Shenandoah has announced its annual prize winners for 2016. The Volume 65 winner of the $1000 James Boatwright Poetry Prize is David Wojahn, who teaches at Virginia Commonwealth University, for his poem “A Briefe Historie of the Noose in the Colonie of Virginia,” which appears in the Spring, 2016 issue (Number 2). The winners of the Carter Prize for the Essay and the Shenandoah Prize for Fiction are, respectively, Cynthia Lewis of Davidson, N.C. for her essay “Return Engagement: The Haunting of Hamlet and Dale Earnhardt, Jr.,” and Ron Riekki of Neguanee, Michigan for his story “Accidents” both from Volume 65, Number 1 (the fall 2015 issue).
Wojahn is the author of eight books of poems, including World Tree (Pittsburgh, 2011), and directs the Graduate Creative Writing Program at VCU. He has also received the Weinstein Poetry Prize, as well as the Yale Younger Poets Prize and was a finalist for the Pulitzer. His winning poem is a harrowing recount of hangings in the Commonwealth.
The Dana Professor of English at Davidson College, Lewis is the author of Particular Sinister: Shakespeare’s Four Antonios, Their Contexts and Their Plays and is at work on a collection related of essays, The Game’s Afoot: Sports and Shakespeare.

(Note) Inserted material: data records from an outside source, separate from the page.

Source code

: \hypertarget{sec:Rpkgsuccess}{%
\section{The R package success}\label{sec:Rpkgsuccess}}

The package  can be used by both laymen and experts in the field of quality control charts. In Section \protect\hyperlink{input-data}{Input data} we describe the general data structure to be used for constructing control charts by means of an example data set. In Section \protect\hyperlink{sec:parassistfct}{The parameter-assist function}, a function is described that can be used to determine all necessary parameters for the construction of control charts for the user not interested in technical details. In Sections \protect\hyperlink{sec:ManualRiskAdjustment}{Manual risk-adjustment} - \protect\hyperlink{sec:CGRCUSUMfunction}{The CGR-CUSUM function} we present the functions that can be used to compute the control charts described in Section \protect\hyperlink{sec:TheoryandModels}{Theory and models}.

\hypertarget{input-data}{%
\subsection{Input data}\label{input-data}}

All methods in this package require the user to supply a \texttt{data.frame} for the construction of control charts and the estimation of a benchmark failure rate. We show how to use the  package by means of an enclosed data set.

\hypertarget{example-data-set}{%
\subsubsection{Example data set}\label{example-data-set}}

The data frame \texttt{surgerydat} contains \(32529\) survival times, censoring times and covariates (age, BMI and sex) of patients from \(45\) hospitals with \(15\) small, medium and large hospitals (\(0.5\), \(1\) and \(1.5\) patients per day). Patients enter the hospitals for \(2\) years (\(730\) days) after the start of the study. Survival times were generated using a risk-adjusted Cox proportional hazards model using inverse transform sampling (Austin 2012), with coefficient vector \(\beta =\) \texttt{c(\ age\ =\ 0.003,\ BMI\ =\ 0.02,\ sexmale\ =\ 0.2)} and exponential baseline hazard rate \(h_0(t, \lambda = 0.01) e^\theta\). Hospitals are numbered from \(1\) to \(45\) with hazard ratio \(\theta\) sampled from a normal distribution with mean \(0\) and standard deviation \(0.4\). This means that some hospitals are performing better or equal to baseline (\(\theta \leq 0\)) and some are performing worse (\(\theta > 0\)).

A novelist and short story writer raised in Michigan’s UP, Reikki has published several books, including the novels U. P. (Ghost Road Press) and The Way North (Wayne State University Press). His winning story is the harrowing monologue of a first responder on a particularly challenging night.
Shenandoah’s prizes are not the result of a traditional contest with a submission deadline but are chosen from among the work selected for publication in the journal during a volume year.